__Recorded data__:

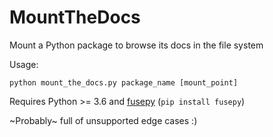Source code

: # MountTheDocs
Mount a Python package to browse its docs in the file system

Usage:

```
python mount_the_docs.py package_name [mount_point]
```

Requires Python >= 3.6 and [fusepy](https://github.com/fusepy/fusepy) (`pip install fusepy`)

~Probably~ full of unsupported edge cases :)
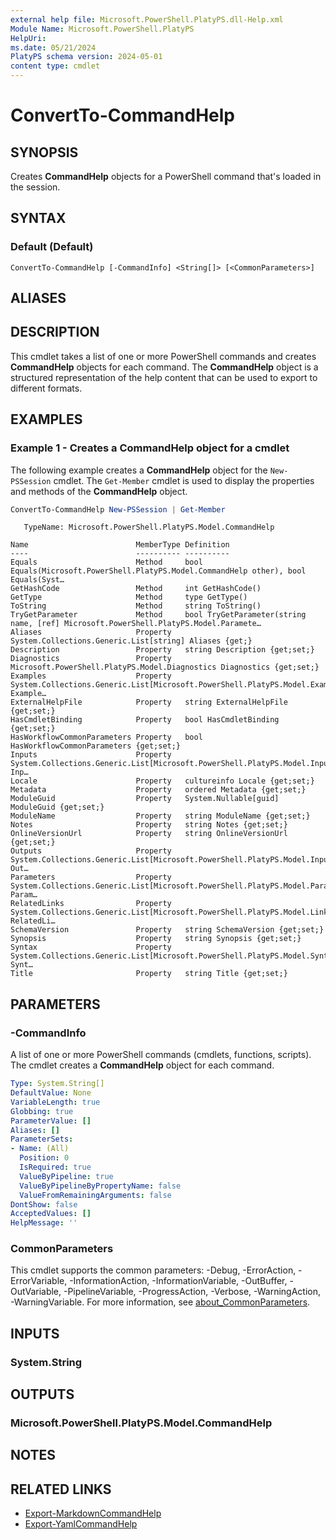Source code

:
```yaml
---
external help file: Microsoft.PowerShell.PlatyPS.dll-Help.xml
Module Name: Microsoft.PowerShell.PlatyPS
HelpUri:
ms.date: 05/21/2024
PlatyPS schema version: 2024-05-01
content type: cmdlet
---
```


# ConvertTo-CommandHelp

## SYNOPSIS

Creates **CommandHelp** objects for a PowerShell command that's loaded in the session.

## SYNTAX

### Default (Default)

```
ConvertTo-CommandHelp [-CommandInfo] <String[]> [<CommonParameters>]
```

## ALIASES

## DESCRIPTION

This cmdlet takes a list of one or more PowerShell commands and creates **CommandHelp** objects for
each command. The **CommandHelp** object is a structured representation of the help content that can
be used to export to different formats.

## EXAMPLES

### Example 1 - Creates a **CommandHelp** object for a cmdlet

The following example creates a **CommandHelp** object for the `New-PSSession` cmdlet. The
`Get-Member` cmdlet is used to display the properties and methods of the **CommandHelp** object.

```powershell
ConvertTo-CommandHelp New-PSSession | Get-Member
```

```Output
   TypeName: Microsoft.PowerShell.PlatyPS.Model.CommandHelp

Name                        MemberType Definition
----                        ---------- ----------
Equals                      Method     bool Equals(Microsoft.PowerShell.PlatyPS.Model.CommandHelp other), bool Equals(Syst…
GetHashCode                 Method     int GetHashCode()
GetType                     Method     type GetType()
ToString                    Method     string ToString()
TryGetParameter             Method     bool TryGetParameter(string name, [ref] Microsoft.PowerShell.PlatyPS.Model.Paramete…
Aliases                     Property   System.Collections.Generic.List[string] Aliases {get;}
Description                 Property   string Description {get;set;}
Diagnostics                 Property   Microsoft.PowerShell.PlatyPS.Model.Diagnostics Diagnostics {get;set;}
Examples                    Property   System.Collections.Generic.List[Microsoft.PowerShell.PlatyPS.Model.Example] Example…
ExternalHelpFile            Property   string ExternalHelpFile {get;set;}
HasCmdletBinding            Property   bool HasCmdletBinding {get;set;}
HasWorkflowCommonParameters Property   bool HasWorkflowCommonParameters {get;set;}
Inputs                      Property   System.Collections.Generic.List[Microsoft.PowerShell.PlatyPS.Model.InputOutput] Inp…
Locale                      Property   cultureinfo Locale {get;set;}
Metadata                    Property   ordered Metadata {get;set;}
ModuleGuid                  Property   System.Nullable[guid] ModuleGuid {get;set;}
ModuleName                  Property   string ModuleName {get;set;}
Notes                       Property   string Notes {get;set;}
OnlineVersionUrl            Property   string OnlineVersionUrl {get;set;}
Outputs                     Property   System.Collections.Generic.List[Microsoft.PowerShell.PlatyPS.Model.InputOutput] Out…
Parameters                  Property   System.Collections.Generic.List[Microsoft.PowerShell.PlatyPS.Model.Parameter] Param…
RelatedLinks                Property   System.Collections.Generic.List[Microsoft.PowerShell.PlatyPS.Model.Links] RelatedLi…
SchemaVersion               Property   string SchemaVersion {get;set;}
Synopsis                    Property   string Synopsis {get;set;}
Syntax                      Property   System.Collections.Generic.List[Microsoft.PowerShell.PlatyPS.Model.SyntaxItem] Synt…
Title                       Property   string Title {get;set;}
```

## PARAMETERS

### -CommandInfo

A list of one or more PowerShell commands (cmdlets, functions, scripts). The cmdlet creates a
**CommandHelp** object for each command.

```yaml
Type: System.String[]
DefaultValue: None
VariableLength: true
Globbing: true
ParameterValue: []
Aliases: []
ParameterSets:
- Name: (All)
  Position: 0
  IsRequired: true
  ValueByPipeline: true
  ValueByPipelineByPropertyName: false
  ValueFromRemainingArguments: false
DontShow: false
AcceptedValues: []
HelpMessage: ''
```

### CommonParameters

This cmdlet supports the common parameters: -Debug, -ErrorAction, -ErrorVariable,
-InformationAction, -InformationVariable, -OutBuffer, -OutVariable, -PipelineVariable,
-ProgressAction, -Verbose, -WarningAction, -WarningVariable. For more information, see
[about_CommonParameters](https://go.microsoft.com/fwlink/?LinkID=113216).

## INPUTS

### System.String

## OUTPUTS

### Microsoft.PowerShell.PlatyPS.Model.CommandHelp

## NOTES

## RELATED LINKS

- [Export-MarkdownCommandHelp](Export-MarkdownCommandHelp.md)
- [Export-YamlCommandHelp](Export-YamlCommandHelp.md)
* * *
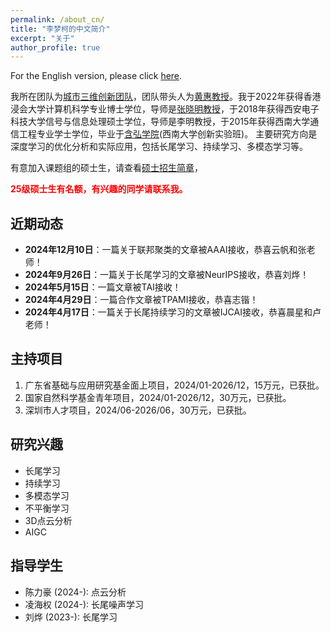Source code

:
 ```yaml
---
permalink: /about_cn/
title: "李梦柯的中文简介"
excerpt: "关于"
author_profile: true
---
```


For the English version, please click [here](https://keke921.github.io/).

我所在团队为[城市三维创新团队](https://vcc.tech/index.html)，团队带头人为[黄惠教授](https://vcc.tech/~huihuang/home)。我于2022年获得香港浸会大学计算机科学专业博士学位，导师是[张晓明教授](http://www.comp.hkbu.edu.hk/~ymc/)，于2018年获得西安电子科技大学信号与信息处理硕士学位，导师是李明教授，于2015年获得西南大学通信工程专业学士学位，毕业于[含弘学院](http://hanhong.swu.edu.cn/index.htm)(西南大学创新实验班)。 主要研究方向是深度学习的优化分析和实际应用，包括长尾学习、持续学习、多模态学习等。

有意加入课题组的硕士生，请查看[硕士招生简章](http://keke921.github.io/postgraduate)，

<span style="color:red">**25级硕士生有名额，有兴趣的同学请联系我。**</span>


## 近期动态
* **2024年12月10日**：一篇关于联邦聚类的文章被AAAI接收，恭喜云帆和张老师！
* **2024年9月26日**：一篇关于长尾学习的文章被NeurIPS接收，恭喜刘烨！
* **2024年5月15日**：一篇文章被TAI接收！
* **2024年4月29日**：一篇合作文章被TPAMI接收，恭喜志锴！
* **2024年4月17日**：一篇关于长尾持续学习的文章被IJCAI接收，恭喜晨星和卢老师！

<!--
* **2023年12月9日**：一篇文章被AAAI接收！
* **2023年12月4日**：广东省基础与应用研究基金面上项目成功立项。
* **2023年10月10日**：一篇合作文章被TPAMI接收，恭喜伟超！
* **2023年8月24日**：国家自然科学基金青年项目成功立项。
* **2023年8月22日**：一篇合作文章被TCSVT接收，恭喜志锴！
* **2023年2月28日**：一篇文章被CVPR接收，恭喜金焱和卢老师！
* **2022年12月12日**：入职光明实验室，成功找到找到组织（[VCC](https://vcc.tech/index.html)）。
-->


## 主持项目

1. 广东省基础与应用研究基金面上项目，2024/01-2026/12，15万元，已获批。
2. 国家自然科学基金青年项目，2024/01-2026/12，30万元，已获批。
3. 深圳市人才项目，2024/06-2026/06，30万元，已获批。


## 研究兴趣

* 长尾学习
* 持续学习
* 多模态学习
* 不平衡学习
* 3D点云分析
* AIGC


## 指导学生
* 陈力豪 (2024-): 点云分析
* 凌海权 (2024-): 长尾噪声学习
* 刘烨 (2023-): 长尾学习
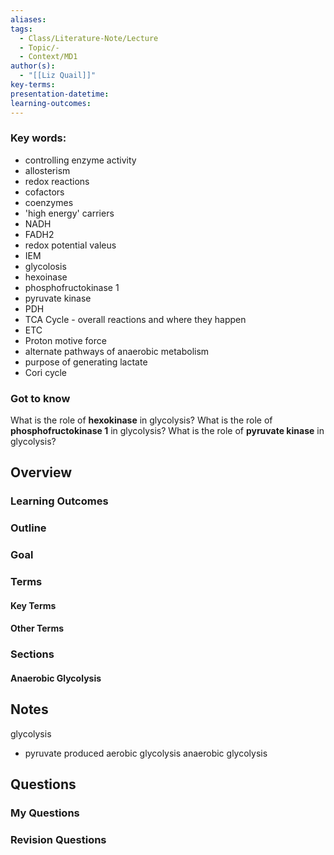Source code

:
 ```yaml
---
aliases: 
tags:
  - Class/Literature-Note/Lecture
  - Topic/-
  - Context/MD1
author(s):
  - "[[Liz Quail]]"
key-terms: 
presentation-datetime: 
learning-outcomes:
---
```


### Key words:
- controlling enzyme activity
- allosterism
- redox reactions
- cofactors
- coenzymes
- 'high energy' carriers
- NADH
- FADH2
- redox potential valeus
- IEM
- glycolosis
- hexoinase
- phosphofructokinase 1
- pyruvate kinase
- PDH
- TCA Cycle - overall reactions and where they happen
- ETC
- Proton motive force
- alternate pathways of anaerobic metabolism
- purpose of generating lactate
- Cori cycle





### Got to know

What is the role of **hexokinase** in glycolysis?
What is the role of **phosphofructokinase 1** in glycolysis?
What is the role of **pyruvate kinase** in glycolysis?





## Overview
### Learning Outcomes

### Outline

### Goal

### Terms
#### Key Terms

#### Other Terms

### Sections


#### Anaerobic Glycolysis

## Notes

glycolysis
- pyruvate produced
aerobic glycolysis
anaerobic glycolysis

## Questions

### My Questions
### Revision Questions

__What you will do__:
Check each line of the listing above, and copy it if it contains the word "that".

__Your solution__:
Creates **CommandHelp** objects for a PowerShell command that's loaded in the session.
each command. The **CommandHelp** object is a structured representation of the help content that can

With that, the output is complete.